PROBLEM STATEMENT:
Give again, character for character, the lines that lie between the first line of the material and the line with "Site e-commerce simple", inclusive. Omit pictures.

GIVEN DATA:

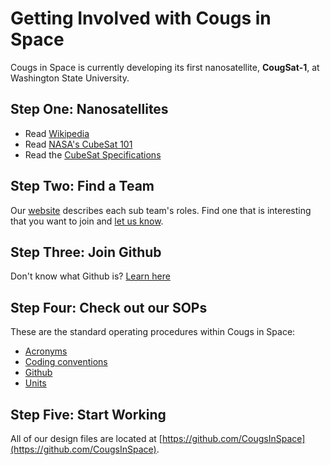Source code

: # Getting Involved with Cougs in Space #
Cougs in Space is currently developing its first nanosatellite, **CougSat-1**, at Washington State University.

## Step One: Nanosatellites ##
* Read [Wikipedia](https://en.wikipedia.org/wiki/CubeSat)
* Read [NASA's CubeSat 101](https://github.com/CougsInSpace/Resources/blob/master/Subsystems/General/NASACubeSat101.pdf)
* Read the [CubeSat Specifications](https://github.com/CougsInSpace/Resources/blob/master/CubeSatSpecifications/CubeSatDesignSpecificationRev13.pdf)

## Step Two: Find a Team ##
Our [website](https://cis.vcea.wsu.edu/our-teams/) describes each sub team's roles. Find one that is interesting that you want to join and [let us know](https://cis.vcea.wsu.edu/new-member-application-form/).

## Step Three: Join Github ##
Don't know what Github is? [Learn here](https://guides.github.com/activities/hello-world/)

## Step Four: Check out our SOPs ##
These are the standard operating procedures within Cougs in Space:
* [Acronyms](https://github.com/CougsInSpace/Resources/blob/master/StandardOperatingProcedures/Acronyms.1.2.0.pdf)
* [Coding conventions](https://github.com/CougsInSpace/Resources/blob/master/StandardOperatingProcedures/Code.1.0.1.pdf)
* [Github](https://github.com/CougsInSpace/Resources/blob/master/StandardOperatingProcedures/GitHub.1.0.1.pdf)
* [Units](https://github.com/CougsInSpace/Resources/blob/master/StandardOperatingProcedures/Units.1.1.0.pdf)

## Step Five: Start Working ##
All of our design files are located at [https://github.com/CougsInSpace](https://github.com/CougsInSpace).
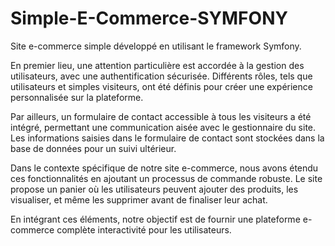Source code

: # Simple-E-Commerce-SYMFONY
Site e-commerce simple développé en utilisant le framework Symfony.


En premier lieu, une attention particulière est accordée à la gestion des
utilisateurs, avec une authentification sécurisée. Différents rôles, tels que
utilisateurs et simples visiteurs, ont été définis pour créer une expérience
personnalisée sur la plateforme.

Par ailleurs, un formulaire de contact accessible à tous les visiteurs a été
intégré, permettant une communication aisée avec le gestionnaire du site. Les
informations saisies dans le formulaire de contact sont stockées dans la base
de données pour un suivi ultérieur.

Dans le contexte spécifique de notre site e-commerce, nous avons étendu ces
fonctionnalités en ajoutant un processus de commande robuste. Le site
propose un panier où les utilisateurs peuvent ajouter des produits, les
visualiser, et même les supprimer avant de finaliser leur achat.

En intégrant ces éléments, notre objectif est de fournir une plateforme e-
commerce complète interactivité pour les utilisateurs.
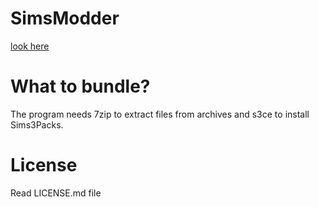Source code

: # SimsModder
[look here](https://cos.ovh/sims-modder-1-0/)

# What to bundle?
The program needs 7zip to extract files from archives and s3ce to install Sims3Packs.

# License
Read LICENSE.md file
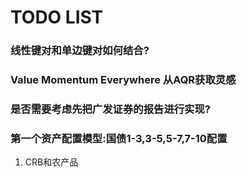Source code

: # TODO LIST

### 线性键对和单边键对如何结合?

### Value Momentum Everywhere 从AQR获取灵感

### 是否需要考虑先把广发证券的报告进行实现?

### 第一个资产配置模型:国债1-3,3-5,5-7,7-10配置

1. CRB和农产品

OUTPUT FOR THIS TASK:
Source code

: # Getting Involved with Cougs in Space #
Cougs in Space is currently developing its first nanosatellite, **CougSat-1**, at Washington State University.

## Step One: Nanosatellites ##
* Read [Wikipedia](https://en.wikipedia.org/wiki/CubeSat)
* Read [NASA's CubeSat 101](https://github.com/CougsInSpace/Resources/blob/master/Subsystems/General/NASACubeSat101.pdf)
* Read the [CubeSat Specifications](https://github.com/CougsInSpace/Resources/blob/master/CubeSatSpecifications/CubeSatDesignSpecificationRev13.pdf)

## Step Two: Find a Team ##
Our [website](https://cis.vcea.wsu.edu/our-teams/) describes each sub team's roles. Find one that is interesting that you want to join and [let us know](https://cis.vcea.wsu.edu/new-member-application-form/).

## Step Three: Join Github ##
Don't know what Github is? [Learn here](https://guides.github.com/activities/hello-world/)

## Step Four: Check out our SOPs ##
These are the standard operating procedures within Cougs in Space:
* [Acronyms](https://github.com/CougsInSpace/Resources/blob/master/StandardOperatingProcedures/Acronyms.1.2.0.pdf)
* [Coding conventions](https://github.com/CougsInSpace/Resources/blob/master/StandardOperatingProcedures/Code.1.0.1.pdf)
* [Github](https://github.com/CougsInSpace/Resources/blob/master/StandardOperatingProcedures/GitHub.1.0.1.pdf)
* [Units](https://github.com/CougsInSpace/Resources/blob/master/StandardOperatingProcedures/Units.1.1.0.pdf)

## Step Five: Start Working ##
All of our design files are located at [https://github.com/CougsInSpace](https://github.com/CougsInSpace).
Source code

: # Simple-E-Commerce-SYMFONY
Site e-commerce simple développé en utilisant le framework Symfony.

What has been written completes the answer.